Economies of scale may bring down pricing, but they may also stifle innovation.
The 1990s were the decade when a thousand flowers bloomed—at least when it came to risk technology. A dizzying array of smallish companies that started out turning quirky theories into useful analytics for banks began pushing into the asset management and, ultimately, the corporate cash and pension markets. But in the past decade, the risk business has seen a great deal of consolidation. Often, the resulting giants say they can offer soup-to-nuts solutions—including in some cases integration with their own treasury management systems—for less than it would cost for a corporate to investigate the market and cobble together a bespoke system. But officials at start-ups today say this development may make it harder for them to get in treasury’s door. And if they do offer better mousetraps, that would be bad for companies and the financial system overall.

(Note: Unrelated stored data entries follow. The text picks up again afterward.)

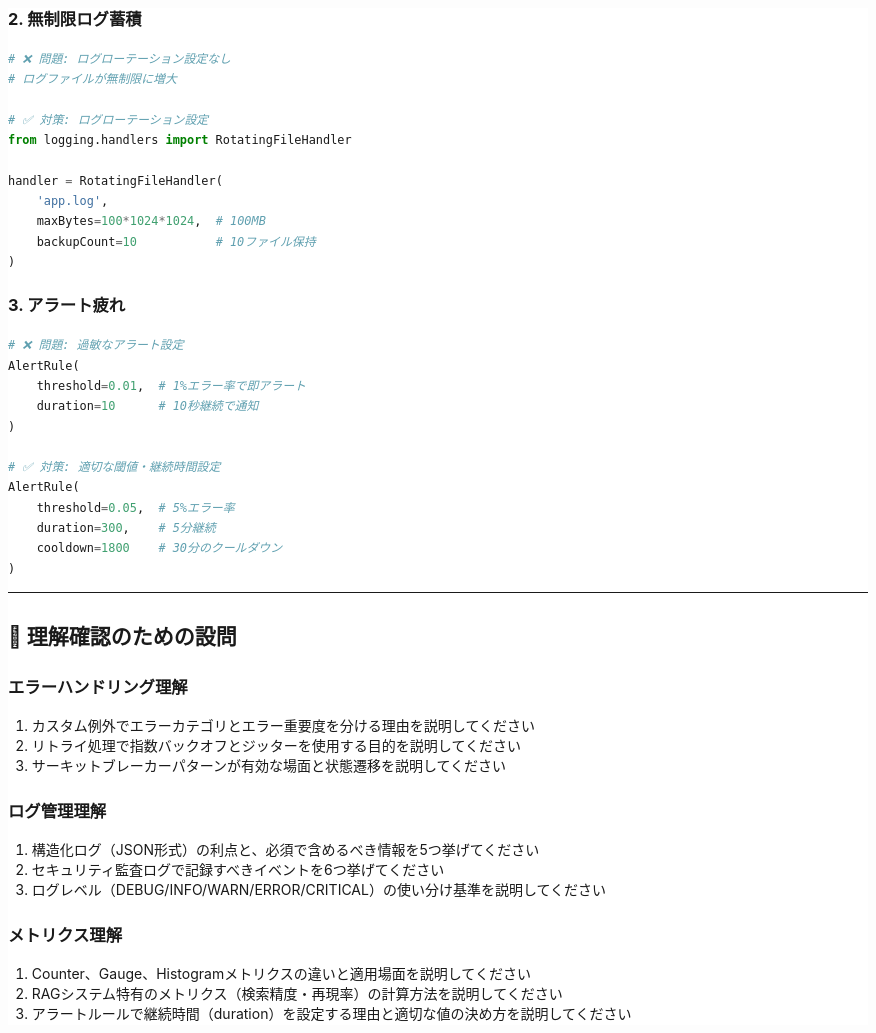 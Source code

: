 ### 2. 無制限ログ蓄積

```python
# ❌ 問題: ログローテーション設定なし
# ログファイルが無制限に増大

# ✅ 対策: ログローテーション設定
from logging.handlers import RotatingFileHandler

handler = RotatingFileHandler(
    'app.log',
    maxBytes=100*1024*1024,  # 100MB
    backupCount=10           # 10ファイル保持
)
```

### 3. アラート疲れ

```python
# ❌ 問題: 過敏なアラート設定
AlertRule(
    threshold=0.01,  # 1%エラー率で即アラート
    duration=10      # 10秒継続で通知
)

# ✅ 対策: 適切な閾値・継続時間設定
AlertRule(
    threshold=0.05,  # 5%エラー率
    duration=300,    # 5分継続
    cooldown=1800    # 30分のクールダウン
)
```

---

## 🎯 理解確認のための設問

### エラーハンドリング理解

1. カスタム例外でエラーカテゴリとエラー重要度を分ける理由を説明してください
2. リトライ処理で指数バックオフとジッターを使用する目的を説明してください
3. サーキットブレーカーパターンが有効な場面と状態遷移を説明してください

### ログ管理理解

1. 構造化ログ（JSON形式）の利点と、必須で含めるべき情報を5つ挙げてください
2. セキュリティ監査ログで記録すべきイベントを6つ挙げてください
3. ログレベル（DEBUG/INFO/WARN/ERROR/CRITICAL）の使い分け基準を説明してください

### メトリクス理解

1. Counter、Gauge、Histogramメトリクスの違いと適用場面を説明してください
2. RAGシステム特有のメトリクス（検索精度・再現率）の計算方法を説明してください
3. アラートルールで継続時間（duration）を設定する理由と適切な値の決め方を説明してください
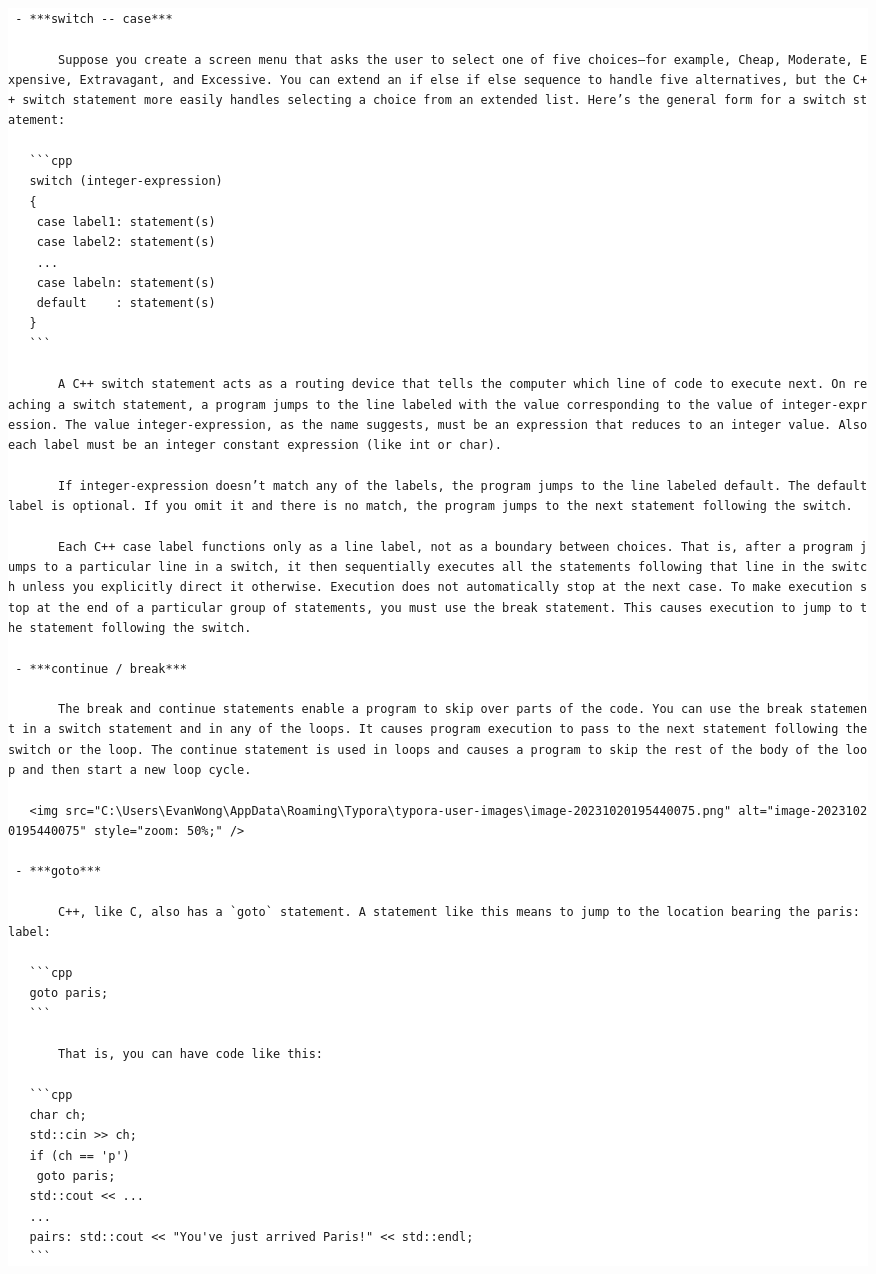      - ***switch -- case***
     
       ​	Suppose you create a screen menu that asks the user to select one of five choices—for example, Cheap, Moderate, Expensive, Extravagant, and Excessive. You can extend an if else if else sequence to handle five alternatives, but the C++ switch statement more easily handles selecting a choice from an extended list. Here’s the general form for a switch statement:
     
       ```cpp
       switch (integer-expression)
       {
       	case label1: statement(s)
       	case label2: statement(s)
       	...
       	case labeln: statement(s)
       	default	   : statement(s)
       }
       ```
     
       ​	A C++ switch statement acts as a routing device that tells the computer which line of code to execute next. On reaching a switch statement, a program jumps to the line labeled with the value corresponding to the value of integer-expression. The value integer-expression, as the name suggests, must be an expression that reduces to an integer value. Also each label must be an integer constant expression (like int or char).
     
       ​	If integer-expression doesn’t match any of the labels, the program jumps to the line labeled default. The default label is optional. If you omit it and there is no match, the program jumps to the next statement following the switch.
     
       ​	Each C++ case label functions only as a line label, not as a boundary between choices. That is, after a program jumps to a particular line in a switch, it then sequentially executes all the statements following that line in the switch unless you explicitly direct it otherwise. Execution does not automatically stop at the next case. To make execution stop at the end of a particular group of statements, you must use the break statement. This causes execution to jump to the statement following the switch.
     
     - ***continue / break***
     
       ​	The break and continue statements enable a program to skip over parts of the code. You can use the break statement in a switch statement and in any of the loops. It causes program execution to pass to the next statement following the switch or the loop. The continue statement is used in loops and causes a program to skip the rest of the body of the loop and then start a new loop cycle.
     
       <img src="C:\Users\EvanWong\AppData\Roaming\Typora\typora-user-images\image-20231020195440075.png" alt="image-20231020195440075" style="zoom: 50%;" />
     
     - ***goto***
     
       ​	C++, like C, also has a `goto` statement. A statement like this means to jump to the location bearing the paris: label:
     
       ```cpp
       goto paris;
       ```
     
       ​	That is, you can have code like this:
     
       ```cpp
       char ch;
       std::cin >> ch;
       if (ch == 'p')
       	goto paris;
       std::cout << ...
       ...
       pairs: std::cout << "You've just arrived Paris!" << std::endl;
       ```
      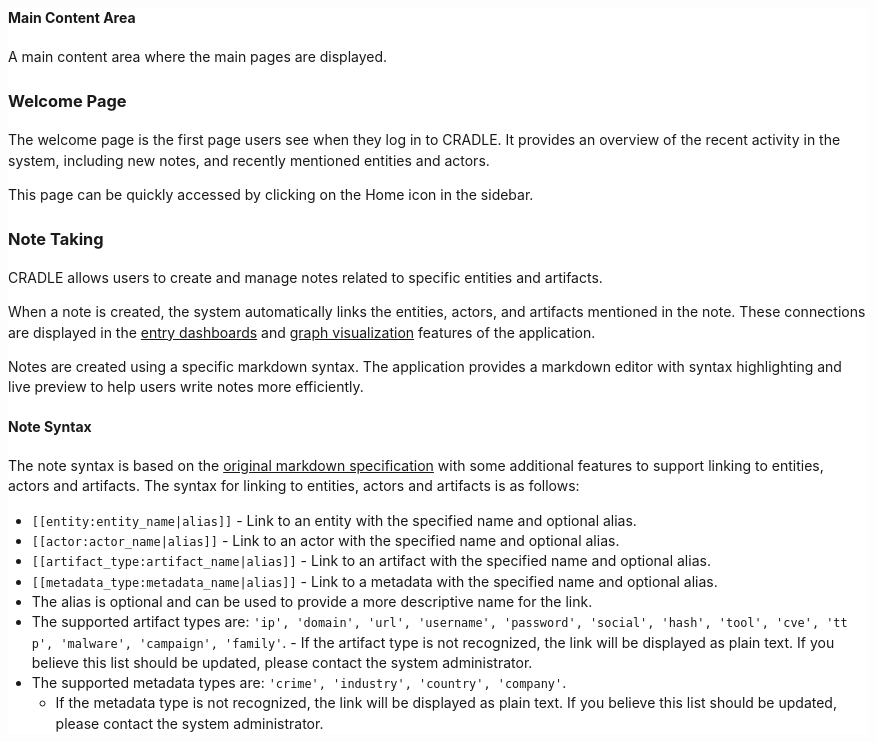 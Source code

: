 #### Main Content Area

A main content area where the main pages are displayed.

### Welcome Page

The welcome page is the first page users see when they log in to CRADLE.
It provides an overview of the recent activity in the system, including new notes, and recently mentioned entities and actors.

This page can be quickly accessed by clicking on the Home icon in the sidebar.

### Note Taking

CRADLE allows users to create and manage notes related to specific entities and artifacts.

When a note is created, the system automatically links the entities, actors, and artifacts mentioned in the note.
These connections are displayed in the [entry dashboards](#dashboards) and [graph visualization](#graph-visualization) features of the application.

Notes are created using a specific markdown syntax.
The application provides a markdown editor with syntax highlighting and live preview to help users write notes more efficiently.

#### Note Syntax

The note syntax is based on the [original markdown specification](https://daringfireball.net/projects/markdown/syntax) with some additional features to support linking to entities, actors and artifacts.
The syntax for linking to entities, actors and artifacts is as follows:

-   `[[entity:entity_name|alias]]` - Link to an entity with the specified name and optional alias.
-   `[[actor:actor_name|alias]]` - Link to an actor with the specified name and optional alias.
-   `[[artifact_type:artifact_name|alias]]` - Link to an artifact with the specified name and optional alias.
-   `[[metadata_type:metadata_name|alias]]` - Link to a metadata with the specified name and optional alias.
-   The alias is optional and can be used to provide a more descriptive name for the link.
-   The supported artifact types are:
    `'ip',
'domain',
'url',
'username',
'password',
'social',
'hash',
'tool',
'cve',
'ttp',
'malware',
'campaign',
'family'`. - If the artifact type is not recognized, the link will be displayed as plain text.
    If you believe this list should be updated, please contact the system administrator.
-   The supported metadata types are:
    `'crime', 'industry', 'country', 'company'`.
    -   If the metadata type is not recognized, the link will be displayed as plain text.
        If you believe this list should be updated, please contact the system administrator.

Take the marriage of MSCI and RiskMetrics, announced earlier this month. MSCI, formerly the indexes arm of Morgan Stanley, was spun off by the investment bank and subsequently purchased Barra. The latter company is one of the groundbreakers in collecting and analyzing stock characteristics, or ”factors”—growth versus value and so on. From its vast historical database of factors, it created a predictive risk management tool that became popular among institutional investors like Putnam and CalPERS.
MSCI is now going up the aisle with RiskMetrics, originally JPMorgan’s risk analytics arm, which has been another major innovator in the space since the 1990s. But RiskMetrics purchased ISS in 2006, and that corporate governance advisory (or gadfly, depending on who you ask) business puts it at odds with some corporate boards.
Now, they are glomming MSCI, Barra, RiskMetrics and ISS together. Granted, this business is primarily targeting institutional investors and banks. And some such merger-spawned entities, like SunGard, have still succeeded in building their corporate businesses, but mainly on the back of core transaction systems.
But this is not a one-off deal. Once-independent risk innovators Algorithmics and KMV now toil under Fitch and Moody’s, respectively. And neither parent is looked upon kindly by treasury, let along asset managers, these days.
The big worry is whether in an environment increasingly dominated by big risk tech conglomerates, small, innovative game-changers will get the resources and soapboxes they need to make crucial improvements to the world of risk analytics. The standardization of products—in the worst-case scenario, their ossification—typical of integration into product offering suites may make R&D at big vendors less adventurous. And with treasury so stretched for time and budget, up-and-comers, even those with really good new ideas, may have a hard time getting in the door.